Christmas in Wicklow: The Garden Sleeps, the Questions Linger
I landed in Dublin already annoyed with myself for not packing a better coat. Spain had duped me again—those late November mornings barefoot on the terrace, the lemon tree still hanging on. I forgot what Irish cold feels like. Not sharp exactly. Just personal.
The N11 was quiet. Max thudded softly in his crate every time I took a bend too fast. Out past Bray, the hedges thinned out, the light fell grey and sideways across the bogs, and everything looked paused. Not dead. Just waiting.
When we got to the cottage, frost was crouching around the vegetable beds like a question left unanswered. The kale held firm. The rosemary hadn’t. The polytunnel flap had torn again. I lit the fire with damp turf, muttered at the kettle, and stood at the back window for a long time staring at the rowan tree. Brian’s tree.
The house smelled like old paper and last year’s mince pies. I found a cracked Baileys miniature in the press and a half-written list: “cranberries, bin tags, Eoin—?” Probably mine. Probably meant something.
The boys came the next day. Sean first, obviously. Still bringing biscuits I don’t like and pretending not to inspect me. Then Cian, straight from work with a laptop bag and three different cheeses. Eoin last, arms full of mystery packages and no wrapping discipline. Classic.
It was noisy in that beautiful way. Max barking. Someone swearing about the immersion again. Cian reading out the gas bill like it was a horror novel. They asked about Spain. About the garden. About whether I’d go back before Easter. Sean, of course, asked about “plans.”
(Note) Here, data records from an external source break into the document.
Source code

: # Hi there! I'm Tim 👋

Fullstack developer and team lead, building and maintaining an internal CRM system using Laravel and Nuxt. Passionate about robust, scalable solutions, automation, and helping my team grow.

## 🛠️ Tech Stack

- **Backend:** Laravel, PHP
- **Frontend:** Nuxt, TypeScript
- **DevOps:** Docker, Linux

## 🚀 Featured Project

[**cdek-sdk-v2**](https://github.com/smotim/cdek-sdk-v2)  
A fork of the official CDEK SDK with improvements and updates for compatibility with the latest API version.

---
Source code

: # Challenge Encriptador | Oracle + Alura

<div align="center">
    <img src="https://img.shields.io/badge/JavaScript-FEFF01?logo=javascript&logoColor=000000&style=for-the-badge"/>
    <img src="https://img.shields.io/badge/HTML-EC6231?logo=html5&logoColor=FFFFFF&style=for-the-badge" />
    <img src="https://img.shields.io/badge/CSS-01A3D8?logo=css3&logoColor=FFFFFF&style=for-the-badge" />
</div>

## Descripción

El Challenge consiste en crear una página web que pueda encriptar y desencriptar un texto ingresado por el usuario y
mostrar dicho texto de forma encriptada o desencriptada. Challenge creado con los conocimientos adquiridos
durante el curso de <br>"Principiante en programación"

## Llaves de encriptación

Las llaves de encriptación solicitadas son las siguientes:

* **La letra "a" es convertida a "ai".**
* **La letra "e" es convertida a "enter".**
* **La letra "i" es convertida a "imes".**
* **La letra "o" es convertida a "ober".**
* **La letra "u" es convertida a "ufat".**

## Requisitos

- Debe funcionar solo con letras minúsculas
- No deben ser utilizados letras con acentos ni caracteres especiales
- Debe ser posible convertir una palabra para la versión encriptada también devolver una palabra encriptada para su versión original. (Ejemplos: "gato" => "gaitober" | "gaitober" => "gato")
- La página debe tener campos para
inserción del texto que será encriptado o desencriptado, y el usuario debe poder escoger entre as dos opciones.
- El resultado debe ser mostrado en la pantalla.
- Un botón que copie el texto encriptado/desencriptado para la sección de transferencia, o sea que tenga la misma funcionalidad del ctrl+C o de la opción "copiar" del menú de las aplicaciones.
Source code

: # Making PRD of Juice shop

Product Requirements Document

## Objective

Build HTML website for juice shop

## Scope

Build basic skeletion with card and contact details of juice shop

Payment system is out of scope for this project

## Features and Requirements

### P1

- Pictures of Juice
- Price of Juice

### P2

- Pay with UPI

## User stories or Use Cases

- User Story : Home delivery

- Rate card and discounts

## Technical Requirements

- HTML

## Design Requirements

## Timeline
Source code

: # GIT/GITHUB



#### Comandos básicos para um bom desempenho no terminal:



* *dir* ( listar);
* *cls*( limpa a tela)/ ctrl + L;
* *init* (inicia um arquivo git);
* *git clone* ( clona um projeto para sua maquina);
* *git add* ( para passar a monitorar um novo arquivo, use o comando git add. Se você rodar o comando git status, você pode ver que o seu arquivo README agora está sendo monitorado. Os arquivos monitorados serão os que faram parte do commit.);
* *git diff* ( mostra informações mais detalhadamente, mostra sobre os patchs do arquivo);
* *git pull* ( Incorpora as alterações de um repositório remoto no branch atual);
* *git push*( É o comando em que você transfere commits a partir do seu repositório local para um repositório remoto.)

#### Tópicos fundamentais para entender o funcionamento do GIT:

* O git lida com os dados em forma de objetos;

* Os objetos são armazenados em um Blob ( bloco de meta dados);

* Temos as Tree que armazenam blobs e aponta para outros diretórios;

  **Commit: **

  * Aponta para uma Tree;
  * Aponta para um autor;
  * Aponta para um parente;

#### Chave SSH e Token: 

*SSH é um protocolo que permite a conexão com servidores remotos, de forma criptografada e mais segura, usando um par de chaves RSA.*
I said I hadn’t thought that far ahead. Which wasn’t true.
Truth is, I’ve started poking around at things I never used to care about. Like private health insurance in Spain. It’s not dramatic. Just… grown-up. I’m getting older, and I’m not fluent enough yet to argue with a pharmacist about antihistamines in Spanish. And Max isn’t getting younger either.
I didn’t tell them that.
Instead, I showed Eoin the bulbs I planted in late October. A mess of tulip and narcissus I’d panicked-bought at the co-op in Rathnew. He grinned, said it was too late for them, and we both knew they’d probably bloom anyway. Gardens forgive more than people do.
Christmas was chaos. The ham took twice as long. Sean’s trifle curdled and nobody mentioned it. Max ate a napkin. Eoin gave me a book I already had, but wrote something in it that made me cry when I read it later. The crackers were mouldy. The heat kept clicking off. It was perfect.
That night, after they all went to bed, I crept into the garden with a glass of wine and no coat. The air had that brittle Wicklow frost edge to it. The bulbs were still, but I could feel them under the soil. The elder tree stood like it always does, arms open, saying nothing.
I’m not sure where I’ll be in spring. But I know I’ll plant anyway.
Because gardens don’t wait. And neither do lives.